[Opening Records shown section]

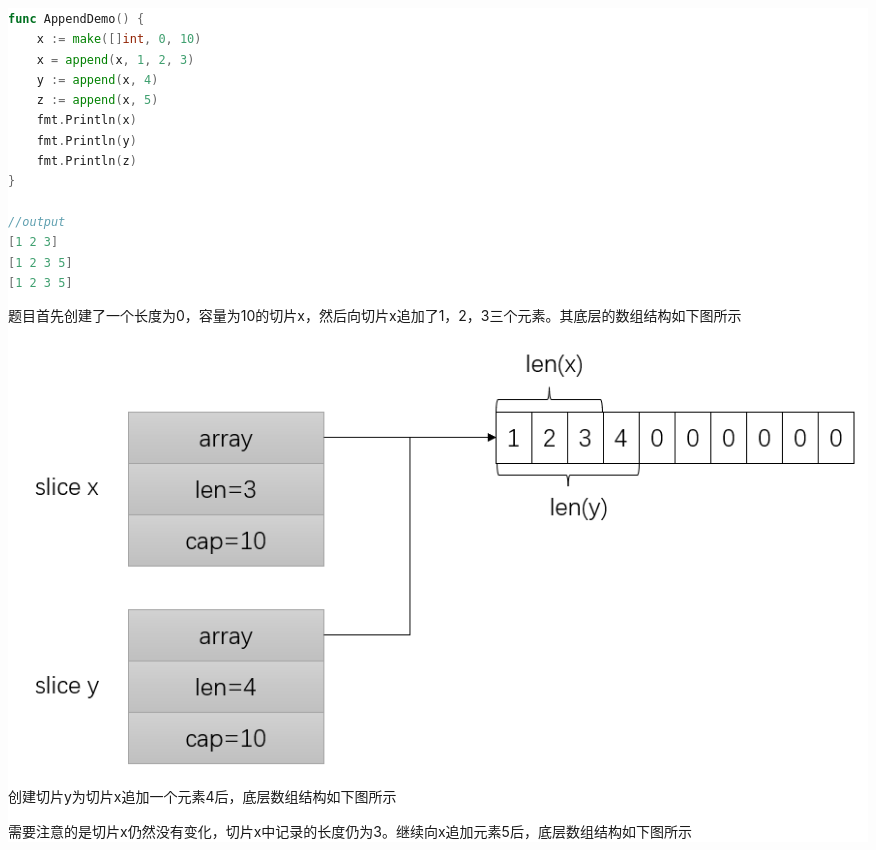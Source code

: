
```go
func AppendDemo() {
    x := make([]int, 0, 10)
    x = append(x, 1, 2, 3)
    y := append(x, 4)
    z := append(x, 5)
    fmt.Println(x)
    fmt.Println(y)
    fmt.Println(z)
}

//output
[1 2 3]
[1 2 3 5]
[1 2 3 5]
```

题目首先创建了一个长度为0，容量为10的切片x，然后向切片x追加了1，2，3三个元素。其底层的数组结构如下图所示

![image.png](../../../assets/content/golang/202206/切片append01.png)

创建切片y为切片x追加一个元素4后，底层数组结构如下图所示



需要注意的是切片x仍然没有变化，切片x中记录的长度仍为3。继续向x追加元素5后，底层数组结构如下图所示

[Closing Records shown section]

» What you need to do: Search the entries for the string "底层数组结构如下图所示" and copy each line where it occurs.

» Solution below:
创建切片y为切片x追加一个元素4后，底层数组结构如下图所示
需要注意的是切片x仍然没有变化，切片x中记录的长度仍为3。继续向x追加元素5后，底层数组结构如下图所示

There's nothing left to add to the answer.